If you don’t have the money saved, start saving as soon as you can. Other potential sources of money include:

  • Income from the sale of your spare car, furniture, or other belongings (hold a garage or yard sale).
  • The cleaning/damage deposit on your current rental and any utility deposits. You probably won’t be reimbursed until AFTER your move, though, so you’ll need to pay moving expenses up front some other way.
  • Your employer: payout for vacation time not taken.

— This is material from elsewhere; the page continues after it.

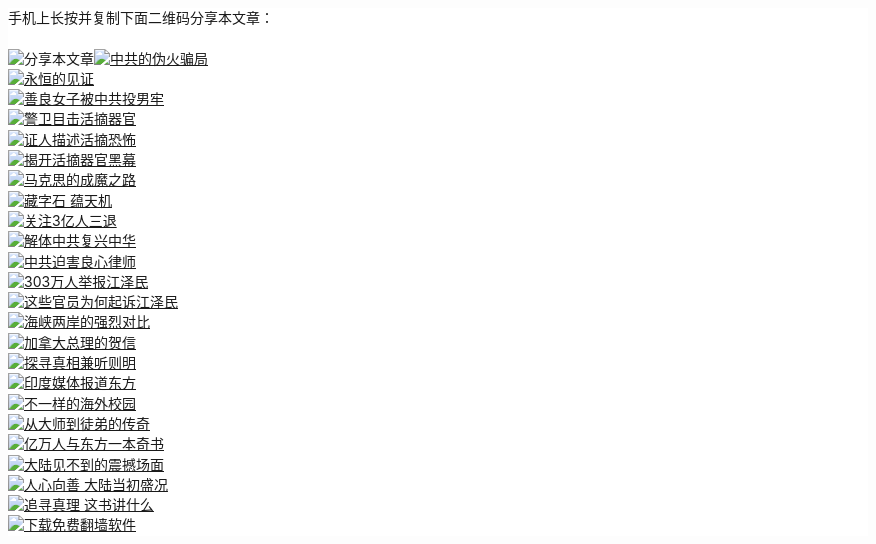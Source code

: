 ####
手机上长按并复制下面二维码分享本文章：<br><br><img src="http://www.hehaibao.com/qr/index.php?m=1&e=L&p=10&t=&d=https://github.com/asdfghy6/djy/blob/master/gb/16/7/28/n8146809.md%231" title="分享本文章"></td><td VALIGN=TOP><a href="https://github.com/asdfghy6/djy/blob/master/gb/16/1/21/n4622075.md?dfh#1" target="_blank"><img src="https://raw.githubusercontent.com/asdfghy6/djy/master/gb/300/wei-f1.jpg" title="中共的伪火骗局"  alt="中共的伪火骗局"></a><br><a href="https://github.com/asdfghy6/yh/blob/master/README.md?dfh#1" target="_blank"><img src="https://raw.githubusercontent.com/asdfghy6/djy/master/gb/300/yong-h.jpg" title="永恒的见证"  alt="永恒的见证"></a><br><a href="https://github.com/asdfghy6/djy/blob/master/gb/13/9/29/n3974789.md?dfh#1" target="_blank"><img src="https://raw.githubusercontent.com/asdfghy6/djy/master/gb/300/shang-lnz.jpg" title="善良女子被中共投男牢"  alt="善良女子被中共投男牢"></a><br><a href="https://github.com/asdfghy6/djy/blob/master/gb/16/3/16/n4663449.md?dfh#1" target="_blank"><img src="https://raw.githubusercontent.com/asdfghy6/djy/master/gb/300/huo-z3.jpg" title="警卫目击活摘器官"  alt="警卫目击活摘器官"></a><br><a href="https://github.com/asdfghy6/djy/blob/master/gb/16/8/7/n8177641.md?dfh#1" target="_blank"><img src="https://raw.githubusercontent.com/asdfghy6/djy/master/gb/300/huo-z4.jpg" title="证人描述活摘恐怖"  alt="证人描述活摘恐怖"></a><br><a href="https://github.com/asdfghy6/djy/blob/master/gb/10/4/19/n2881569.md?dfh#1" target="_blank"><img src="https://raw.githubusercontent.com/asdfghy6/djy/master/gb/300/huo-z1.jpg" title="揭开活摘器官黑幕"  alt="揭开活摘器官黑幕"></a><br><a href="https://github.com/asdfghy6/djy/blob/master/gb/10/11/7/n3077476.md?dfh#1" target="_blank"><img src="https://raw.githubusercontent.com/asdfghy6/djy/master/gb/300/ma-ks.jpg" title="马克思的成魔之路"  alt="马克思的成魔之路"></a><br><a href="https://github.com/asdfghy6/djy/blob/master/gb/14/6/9/n4173977.md?dfh#1" target="_blank"><img src="https://raw.githubusercontent.com/asdfghy6/djy/master/gb/300/chang-zs.jpg" title="藏字石 蕴天机"  alt="藏字石 蕴天机"></a><br><a href="https://github.com/asdfghy6/djy/blob/master/gb/18/5/10/n10381511.md?dfh#1" target="_blank"><img src="https://raw.githubusercontent.com/asdfghy6/djy/master/gb/300/st1.jpg" title="关注3亿人三退"  alt="关注3亿人三退"></a><br><a href="https://github.com/asdfghy6/djy/blob/master/gb/18/3/21/n10237682.md?dfh#1" target="_blank"><img src="https://raw.githubusercontent.com/asdfghy6/djy/master/gb/300/jie-t.jpg" title="解体中共复兴中华"  alt="解体中共复兴中华"></a><br><a href="https://github.com/asdfghy6/djy/blob/master/gb/9/2/9/n2422991.md?dfh#1" target="_blank"><img src="https://raw.githubusercontent.com/asdfghy6/djy/master/gb/300/gao-zs.jpg" title="中共迫害良心律师"  alt="中共迫害良心律师"></a><br><a href="https://github.com/asdfghy6/djy/blob/master/gb/18/12/9/n10900044.md?dfh#1" target="_blank"><img src="https://raw.githubusercontent.com/asdfghy6/djy/master/gb/300/sj1.jpg" title="303万人举报江泽民"  alt="303万人举报江泽民"></a><br><a href="https://github.com/asdfghy6/djy/blob/master/gb/18/8/28/n10672014.md?dfh#1" target="_blank"><img src="https://raw.githubusercontent.com/asdfghy6/djy/master/gb/300/sj2.jpg" title="这些官员为何起诉江泽民"  alt="这些官员为何起诉江泽民"></a><br><a href="https://github.com/asdfghy6/djy/blob/master/gb/8/12/18/n2367165.md?dfh#1" target="_blank"><img src="https://raw.githubusercontent.com/asdfghy6/djy/master/gb/300/liangan.jpg" title="海峡两岸的强烈对比"  alt="海峡两岸的强烈对比"></a><br><a href="https://github.com/asdfghy6/djy/blob/master/gb/15/5/5/n4427238.md?dfh#1" target="_blank"><img src="https://raw.githubusercontent.com/asdfghy6/djy/master/gb/300/jia-ndzl.jpg" title="加拿大总理的贺信"  alt="加拿大总理的贺信"></a><br><a href="https://github.com/asdfghy6/djy/blob/master/gb/11/6/17/n3289382.md?dfh#1" target="_blank">
<img src="https://raw.githubusercontent.com/asdfghy6/djy/master/gb/300/xiao-wd.jpg" title="探寻真相兼听则明"  alt="探寻真相兼听则明"></a><br><a href="https://github.com/asdfghy6/djy/blob/master/gb/18/10/27/n10812623.md?dfh#1" target="_blank"><img src="https://raw.githubusercontent.com/asdfghy6/djy/master/gb/300/yindu.jpg" title="印度媒体报道东方"  alt="印度媒体报道东方"></a><br><a href="https://github.com/asdfghy6/djy/blob/master/gb/18/6/9/n10469652.md?dfh#1" target="_blank"><img src="https://raw.githubusercontent.com/asdfghy6/djy/master/gb/300/xie-j.jpg" title="不一样的海外校园"  alt="不一样的海外校园"></a><br><a href="https://github.com/asdfghy6/djy/blob/master/gb/7/4/5/n1669415.md?dfh#1" target="_blank"><img src="https://raw.githubusercontent.com/asdfghy6/djy/master/gb/300/li-up.jpg" title="从大师到徒弟的传奇"  alt="从大师到徒弟的传奇"></a><br><a href="https://github.com/asdfghy6/djy/blob/master/gb/17/5/26/n9191512.md?dfh#1" target="_blank"><img src="https://raw.githubusercontent.com/asdfghy6/djy/master/gb/300/zfl2.jpg" title="亿万人与东方一本奇书"  alt="亿万人与东方一本奇书"></a><br><a href="https://github.com/asdfghy6/djy/blob/master/gb/13/11/27/n4020290.md?dfh#1" target="_blank"><img src="https://raw.githubusercontent.com/asdfghy6/djy/master/gb/300/zhen-h.jpg" title="大陆见不到的震撼场面"  alt="大陆见不到的震撼场面"></a><br><a href="https://github.com/asdfghy6/djy/blob/master/gb/15/7/17/n4482910.md?dfh#1" target="_blank"><img src="https://raw.githubusercontent.com/asdfghy6/djy/master/gb/300/dalu-sk.jpg" title="人心向善 大陆当初盛况"  alt="人心向善 大陆当初盛况"></a><br><a href="https://github.com/asdfghy6/djy/blob/master/gb/9/10/15/n2689419.md?dfh#1" target="_blank"><img src="https://raw.githubusercontent.com/asdfghy6/djy/master/gb/300/zfl1.jpg" title="追寻真理 这书讲什么"  alt="追寻真理 这书讲什么"></a><br><a href="https://github.com/asdfghy6/fq/blob/master/README.md?dfh#1" target="_blank"><img src="https://raw.githubusercontent.com/asdfghy6/djy/master/gb/300/fq1.jpg" title="下载免费翻墙软件"  alt="下载免费翻墙软件"></a><br></td></tr></table>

Moving without breaking the bank

You can save money on your move by following these suggestions.

Saving on moving supplies

  • Obtain boxes in the cheapest way possible.
  • Ask a friend or colleague who has recently moved to give or sell you their boxes.
  • Check the classified ads; people sometimes sell all their moving boxes for a flat rate.
  • Ask your local grocery or department store for their empty boxes.
  • Borrow a tape dispenser instead of buying one.
  • Instead of buying bubble wrap, crumple newspaper, plain unused newsprint, or tissue paper to pad breakables.
  • Shop around for the cheapest deal on packing tape and other supplies.
  • Instead of renting padding blankets from the truck rental company, use your own blankets, linens, and area rugs for padding. But bear in mind that you may have to launder them when you arrive, which is an expense itself.

Saving on labor

  • If you use professional movers, consider a “you pack, we drive” arrangement, in which you pack boxes, and the moving company loads, moves, and unloads your belongings.
  • Call around and compare moving cost estimates.
  • If you can live without all your stuff for a while at your new or old location, moving companies sometimes give significant cost reductions if they can short-term-store and consolidate your moving items with other customers’ items.
  • If you move yourself, round up “volunteers” to help you load and clean on moving day. It’s still customary to reward them with moving-day food and beverages (and maybe a small cash gift). You may also have to “volunteer” to help them move some day. But you may still save some money compared to hiring professionals.
  • Save on child and pet care. Ask family or friends to watch your young children and pets on moving day.

Saving on trip expenses

Overnight the night before you depart

  • Where will you stay the night before you depart? A hotel or motel might be most comfortable and convenient, but you could save a little money if you stay the night with a friend or relative.
  • If you have the gear, maybe you’d enjoy unrolling your sleeping bag and “roughing it” on your own floor the night before you leave town. If you do this, try to get hold of a camping sleeping pad or air mattress, which will help you get a good night’s sleep and start your move rested and refreshed.

Overnight on the Road

  • Look into motel discounts along your route. Your automobile club membership may qualify you for a better rate.
  • When you call about rates, ask if the hotel or motel includes a breakfast with your stay.
  • If your move travel involves an overnight stay and you’re game for camping, check into campgrounds and RV parks along your route. Be sure to ask whether a moving truck is allowed. Some parks have size restrictions; some RV parks may not welcome moving trucks; and some limit the number of vehicles allowed in a campsite.

Food While Traveling

Food is one of those comfort factors that can help make the upsetting aspects of moving and traveling more acceptable. Eating also give you a reason to stop and rest, which may be exactly what you or your family needs if you’re rushing to get there. Here are a few pointers to consider.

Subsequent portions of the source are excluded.